Step 1: Obtain your MemCachier credentials

To communicate with the MemCachier API, you need your MemCachier username, password, and cache ID. You can find your credentials and cache ID on the Settings page of your analytics dashboard.

Only credentials that have the API capability can access the MemCachier API. You can also manage capabilities from the analytics dashboard Settings page.

To access your application’s MemCachier analytics dashboard, run the following Heroku CLI command in your terminal:

$ heroku addons:open memcachier

Step 2: Test out flushing the cache

To test flushing your cache, you’ll perform a cURL request. You’ll pass a basic Authorization header to authenticate the request. The Authorization header requires a Base64-encoded value: a username and password separated by a colon. For example, username:password would be Base64-encoded to dXNlcm5hbWU6cGFzc3dvcmQ=.

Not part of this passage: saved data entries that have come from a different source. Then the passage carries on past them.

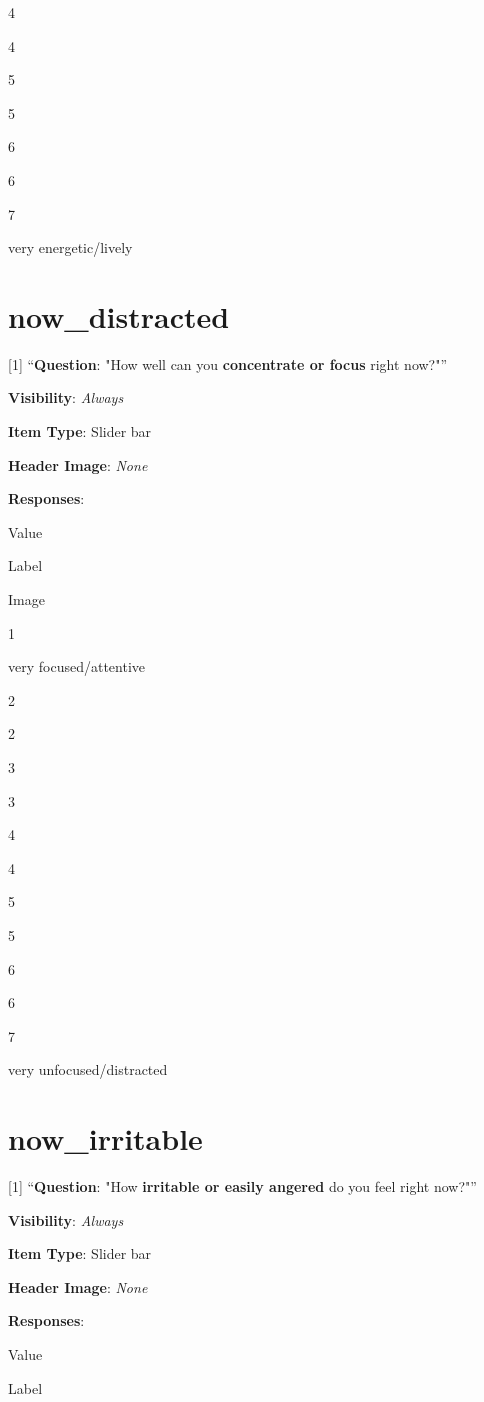 \documentclass[]{book}
\begin{document}
4

4

5

5

6

6

7

very energetic/lively

\hypertarget{now_distracted}{%
\section{now\_distracted}\label{now_distracted}}

{[}1{]} ``\textbf{Question}: "How well can you \textbf{concentrate or focus} right now?"''

\textbf{Visibility}: \emph{Always}

\textbf{Item Type}: Slider bar

\textbf{Header Image}: \emph{None}

\textbf{Responses}:

Value

Label

Image

1

very focused/attentive

2

2

3

3

4

4

5

5

6

6

7

very unfocused/distracted

\hypertarget{now_irritable}{%
\section{now\_irritable}\label{now_irritable}}

{[}1{]} ``\textbf{Question}: "How \textbf{irritable or easily angered} do you feel right now?"''

\textbf{Visibility}: \emph{Always}

\textbf{Item Type}: Slider bar

\textbf{Header Image}: \emph{None}

\textbf{Responses}:

Value

Label
\end{document}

On Unix-like operating systems such as macOS and Linux, you can Base64 encode your username and password with the following command, adding your actual username and password values:

$ echo -n <username>:<password> | base64

echo -n removes the trailing newline character. If a newline character is accidentally added when encoding, authorization will fail with the error, code=401, message=Bad user.

You can now flush your cache with the following cURL request. Make sure to substitute your cache ID and Base64-encoded credentials:

$ curl -X POST https://analytics.memcachier.com/api/v2/caches/<cache_id>/flush \
  -H 'Authorization: Basic <base64_encoded_username:password>'

Step 3: Subscribe to Webhook notifications

After you verify the cURL flush command is working by successfully flushing your cache, you’re ready to subscribe to deploy webhook notifications.

To trigger the flush command when you deploy your app, you’ll subscribe to notifications from the api:release entity. In your terminal, run the webhooks:add Heroku CLI command. Again, make sure to substitute your cache ID and Base64-encoded credentials:

$ heroku webhooks:add \
-i api:release \
-l notify \
-u https://analytics.memcachier.com/api/v2/caches/<cache_id>/flush  \
-t 'Basic <base64_encoded_username:password>'

See the Heroku App Webhooks documentation to explain the options used in that command.

Now, any time you deploy to Heroku, your cache will automatically flush its old data.

If you ever update your MemCachier credentials, you must also update your webhook.

Additional resources

See the Webhook documentation for more information on setting up Heroku Webhooks.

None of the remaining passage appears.